De son côté, Tsundoku réduit aussi les coûts : « Nous diminuons la facture fournisseur car nous n’avons pas les reins assez solides pour du stockage. Le réassort et les commandes sont nos leviers, sans diminuer l’assortiment. On fait aussi tourner régulièrement le fonds et nos séries avec 30 à 40 titres qui arrivent par semaine. Le lectorat nous le fait comprendre », affirme Thomas Bidault.

La librairie Tsundoku à Marseille
La librairie Tsundoku à Marseille- Photo TSUNDOKU

La prudence est aussi de mise chez Tsundoku sur le lancement de nouvelles séries. « Les lancements ont du mal à se faire une place, et il y en a un peu trop. Une curation en amont par les éditeurs serait pertinente.» Même son de cloche chez Hiboukami : « J’attends de voir ce que font les éditeurs. Avant, je prenais de tout mais maintenant je fais des choix et du tri pour cibler mes clients, et je donne moins leur chance à des nouveautés ».

Julien Gran Aymerich est également beaucoup plus prudent avec les lancements : « Une série dont je n’ai pas vendu les derniers tomes, je l’arrête. Je reste fluide pour évoluer avec mes clients. Je suis beaucoup plus prudent sur les lancements, avec 10-15 exemplaires commandés plutôt que 30. » Il a d’ailleurs réduit la place de son rayon comics qui fonctionnait moins bien. 

Des librairies polyvalentes

La fin de certaines séries peut aussi représenter un frein pour les ventes comme récemment Jujutsu Kaisen (Ki-oon). « Les grosses séries terminées continuent à bien se vendre comme Naruto. L'Attaque des Titans (Pika) et Demon Slayer (Panini) vivent aussi grâce à leur actualité d’animation à l’écran mais n’ont tout de même plus du tout la même dynamique, souligneThomas Bidault de Tsundoku. Aujourd’hui Dandadan (Crunchyroll) et Kaijuu (Kazé/Crunchyroll) se défendent pas mal dans le marché.»

Autre alternative en librairie pour faire revenir le public : proposer de nouveaux services. « Outre la passion, il faut savoir gérer le reste car c'est vite un bourbier. On doit trouver autre chose pour attirer les clients.

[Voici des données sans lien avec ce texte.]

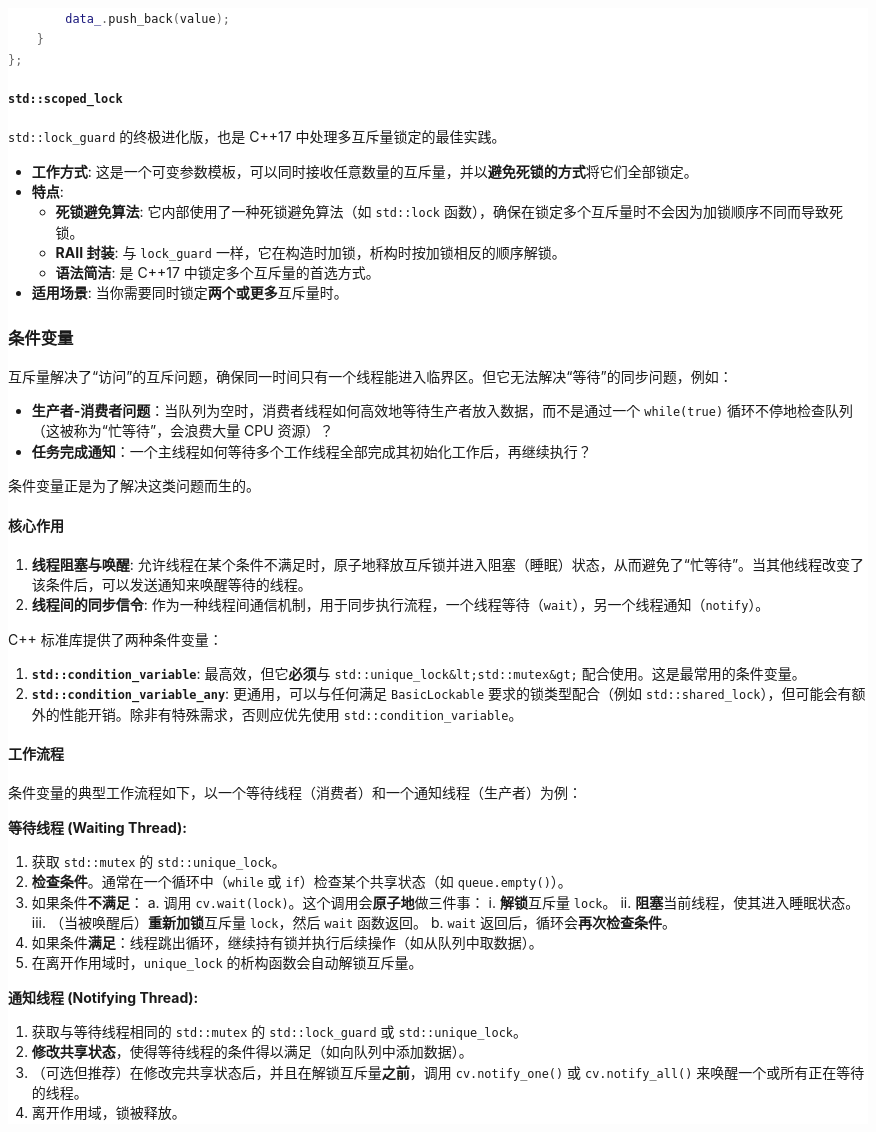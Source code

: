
 ```cpp
        data_.push_back(value);
    }
};
```

#### `std::scoped_lock`

`std::lock_guard` 的终极进化版，也是 C&#43;&#43;17 中处理多互斥量锁定的最佳实践。

- **工作方式**: 这是一个可变参数模板，可以同时接收任意数量的互斥量，并以**避免死锁的方式**将它们全部锁定。
- **特点**:
  - **死锁避免算法**: 它内部使用了一种死锁避免算法（如 `std::lock` 函数），确保在锁定多个互斥量时不会因为加锁顺序不同而导致死锁。
  - **RAII 封装**: 与 `lock_guard` 一样，它在构造时加锁，析构时按加锁相反的顺序解锁。
  - **语法简洁**: 是 C&#43;&#43;17 中锁定多个互斥量的首选方式。
- **适用场景**: 当你需要同时锁定**两个或更多**互斥量时。

### 条件变量

互斥量解决了“访问”的互斥问题，确保同一时间只有一个线程能进入临界区。但它无法解决“等待”的同步问题，例如：

- **生产者-消费者问题**：当队列为空时，消费者线程如何高效地等待生产者放入数据，而不是通过一个 `while(true)` 循环不停地检查队列（这被称为“忙等待”，会浪费大量 CPU 资源）？
- **任务完成通知**：一个主线程如何等待多个工作线程全部完成其初始化工作后，再继续执行？

条件变量正是为了解决这类问题而生的。

#### 核心作用

1. **线程阻塞与唤醒**: 允许线程在某个条件不满足时，原子地释放互斥锁并进入阻塞（睡眠）状态，从而避免了“忙等待”。当其他线程改变了该条件后，可以发送通知来唤醒等待的线程。
2. **线程间的同步信令**: 作为一种线程间通信机制，用于同步执行流程，一个线程等待（`wait`），另一个线程通知（`notify`）。

C&#43;&#43; 标准库提供了两种条件变量：

1. **`std::condition_variable`**: 最高效，但它**必须**与 `std::unique_lock&lt;std::mutex&gt;` 配合使用。这是最常用的条件变量。
2. **`std::condition_variable_any`**: 更通用，可以与任何满足 `BasicLockable` 要求的锁类型配合（例如 `std::shared_lock`），但可能会有额外的性能开销。除非有特殊需求，否则应优先使用 `std::condition_variable`。

#### 工作流程

条件变量的典型工作流程如下，以一个等待线程（消费者）和一个通知线程（生产者）为例：

**等待线程 (Waiting Thread):**

1. 获取 `std::mutex` 的 `std::unique_lock`。
2. **检查条件**。通常在一个循环中（`while` 或 `if`）检查某个共享状态（如 `queue.empty()`）。
3. 如果条件**不满足**： a. 调用 `cv.wait(lock)`。这个调用会**原子地**做三件事：
    i. **解锁**互斥量 `lock`。
    ii. **阻塞**当前线程，使其进入睡眠状态。
    iii. （当被唤醒后）**重新加锁**互斥量 `lock`，然后 `wait` 函数返回。 b. `wait` 返回后，循环会**再次检查条件**。
4. 如果条件**满足**：线程跳出循环，继续持有锁并执行后续操作（如从队列中取数据）。
5. 在离开作用域时，`unique_lock` 的析构函数会自动解锁互斥量。

**通知线程 (Notifying Thread):**

1. 获取与等待线程相同的 `std::mutex` 的 `std::lock_guard` 或 `std::unique_lock`。
2. **修改共享状态**，使得等待线程的条件得以满足（如向队列中添加数据）。
3. （可选但推荐）在修改完共享状态后，并且在解锁互斥量**之前**，调用 `cv.notify_one()` 或 `cv.notify_all()` 来唤醒一个或所有正在等待的线程。
4. 离开作用域，锁被释放。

Je réalise des ateliers de dessin, des expositions d’artistes et des ventes de vaisselle japonaise », illustre Aurélie Jeulin, chez Hiboumaki.

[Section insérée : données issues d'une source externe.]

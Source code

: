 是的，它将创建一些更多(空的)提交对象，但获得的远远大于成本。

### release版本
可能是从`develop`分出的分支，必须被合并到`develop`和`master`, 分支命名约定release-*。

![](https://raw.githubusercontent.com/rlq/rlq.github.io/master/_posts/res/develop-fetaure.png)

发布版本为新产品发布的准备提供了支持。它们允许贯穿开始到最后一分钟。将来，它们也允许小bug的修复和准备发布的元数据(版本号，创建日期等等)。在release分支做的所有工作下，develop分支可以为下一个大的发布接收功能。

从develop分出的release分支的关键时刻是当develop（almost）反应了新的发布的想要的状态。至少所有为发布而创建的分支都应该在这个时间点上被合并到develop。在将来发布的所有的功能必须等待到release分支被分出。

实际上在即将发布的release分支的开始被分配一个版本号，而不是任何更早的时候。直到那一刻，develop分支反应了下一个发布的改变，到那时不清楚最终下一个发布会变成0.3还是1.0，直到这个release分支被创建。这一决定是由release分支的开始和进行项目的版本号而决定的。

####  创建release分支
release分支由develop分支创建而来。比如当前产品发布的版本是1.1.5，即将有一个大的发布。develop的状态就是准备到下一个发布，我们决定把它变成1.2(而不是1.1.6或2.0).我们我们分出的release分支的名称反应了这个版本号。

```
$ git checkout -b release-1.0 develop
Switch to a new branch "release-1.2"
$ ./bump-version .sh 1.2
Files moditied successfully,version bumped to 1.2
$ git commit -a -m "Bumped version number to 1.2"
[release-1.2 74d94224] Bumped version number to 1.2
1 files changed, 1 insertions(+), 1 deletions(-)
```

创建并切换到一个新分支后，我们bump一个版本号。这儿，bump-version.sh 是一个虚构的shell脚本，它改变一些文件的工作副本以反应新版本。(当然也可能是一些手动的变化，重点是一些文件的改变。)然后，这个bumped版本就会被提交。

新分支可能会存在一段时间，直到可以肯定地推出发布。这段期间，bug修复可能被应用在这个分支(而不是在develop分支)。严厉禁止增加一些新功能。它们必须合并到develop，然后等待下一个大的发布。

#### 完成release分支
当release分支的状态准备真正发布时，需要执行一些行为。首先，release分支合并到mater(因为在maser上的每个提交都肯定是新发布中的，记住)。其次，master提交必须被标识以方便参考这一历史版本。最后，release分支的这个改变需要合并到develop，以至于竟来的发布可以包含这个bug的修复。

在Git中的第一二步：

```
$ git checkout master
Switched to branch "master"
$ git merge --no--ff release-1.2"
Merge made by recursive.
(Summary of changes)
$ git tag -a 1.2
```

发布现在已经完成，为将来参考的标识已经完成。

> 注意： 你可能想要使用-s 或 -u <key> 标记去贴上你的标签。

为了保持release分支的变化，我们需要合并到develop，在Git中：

De son côté, Tsukimi propose un salon de thé et va se concentrer sur de la nourriture salée. La présence en salon et l’organisation de séances de dédicaces et d’événements sont importantes pour aller chercher des lecteurs. 

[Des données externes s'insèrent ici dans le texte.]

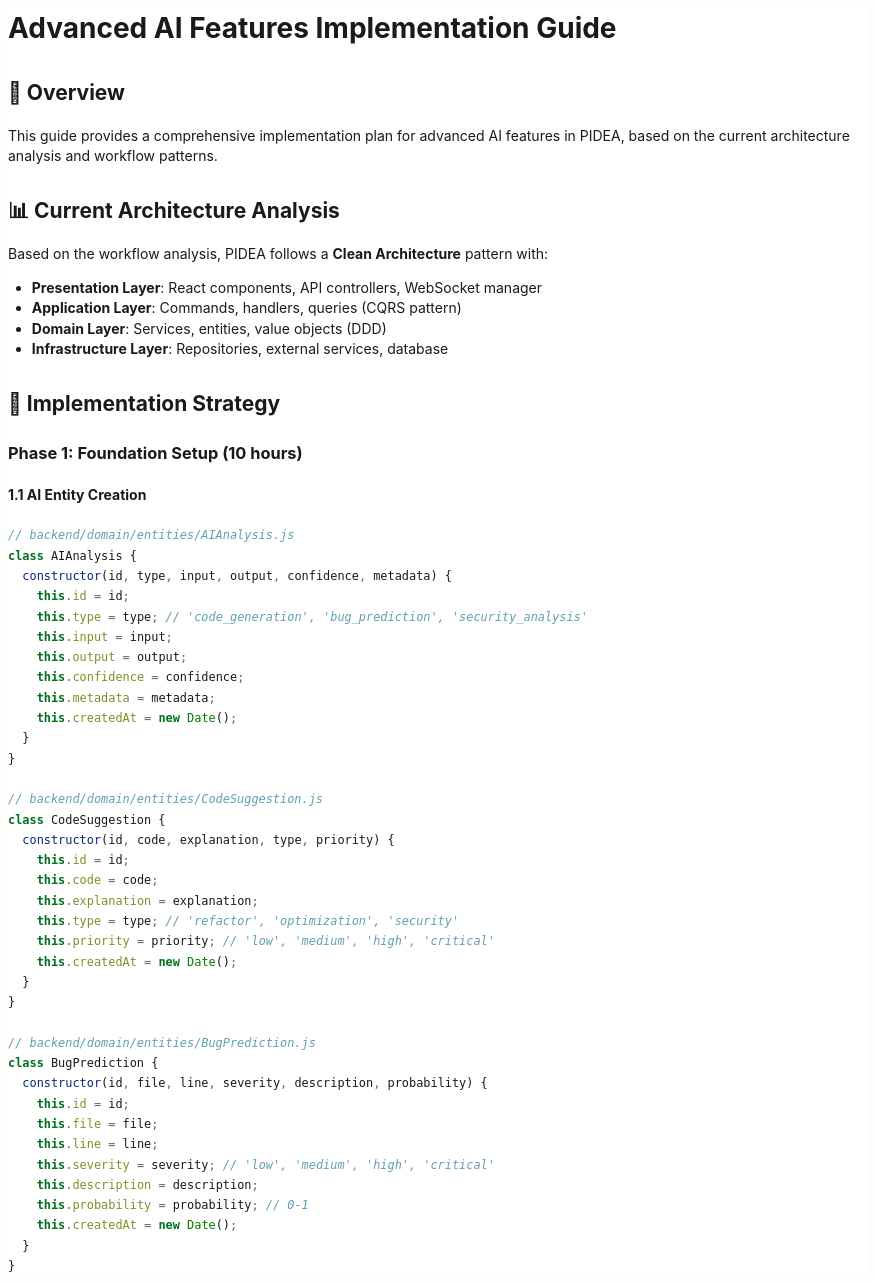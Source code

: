 # Advanced AI Features Implementation Guide

## 🎯 Overview

This guide provides a comprehensive implementation plan for advanced AI features in PIDEA, based on the current architecture analysis and workflow patterns.

## 📊 Current Architecture Analysis

Based on the workflow analysis, PIDEA follows a **Clean Architecture** pattern with:

- **Presentation Layer**: React components, API controllers, WebSocket manager
- **Application Layer**: Commands, handlers, queries (CQRS pattern)
- **Domain Layer**: Services, entities, value objects (DDD)
- **Infrastructure Layer**: Repositories, external services, database

## 🚀 Implementation Strategy

### Phase 1: Foundation Setup (10 hours)

#### 1.1 AI Entity Creation
```javascript
// backend/domain/entities/AIAnalysis.js
class AIAnalysis {
  constructor(id, type, input, output, confidence, metadata) {
    this.id = id;
    this.type = type; // 'code_generation', 'bug_prediction', 'security_analysis'
    this.input = input;
    this.output = output;
    this.confidence = confidence;
    this.metadata = metadata;
    this.createdAt = new Date();
  }
}

// backend/domain/entities/CodeSuggestion.js
class CodeSuggestion {
  constructor(id, code, explanation, type, priority) {
    this.id = id;
    this.code = code;
    this.explanation = explanation;
    this.type = type; // 'refactor', 'optimization', 'security'
    this.priority = priority; // 'low', 'medium', 'high', 'critical'
    this.createdAt = new Date();
  }
}

// backend/domain/entities/BugPrediction.js
class BugPrediction {
  constructor(id, file, line, severity, description, probability) {
    this.id = id;
    this.file = file;
    this.line = line;
    this.severity = severity; // 'low', 'medium', 'high', 'critical'
    this.description = description;
    this.probability = probability; // 0-1
    this.createdAt = new Date();
  }
}
```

Ces enseignes peuvent aussi souffrir de la concurrence avec les grandes surfaces culturelles comme la Fnac, ou Cultura qui propose des rayons étoffés en manga.  

Après avoir eu le vent en poupe, les librairies doivent aujourd'hui réduire la voilure pour optimiser leurs coûts. Certaines ont été contraintes de baisser le rideau. Mais le marché reste vivant et la demande présente, avec des chiffres encore largement au-dessus par rapport à l’avant-Covid. « Si les mangas sont réalisés de la bonne manière et vendus au bon endroit, le public répondra toujours », conclut Thomas Bidault.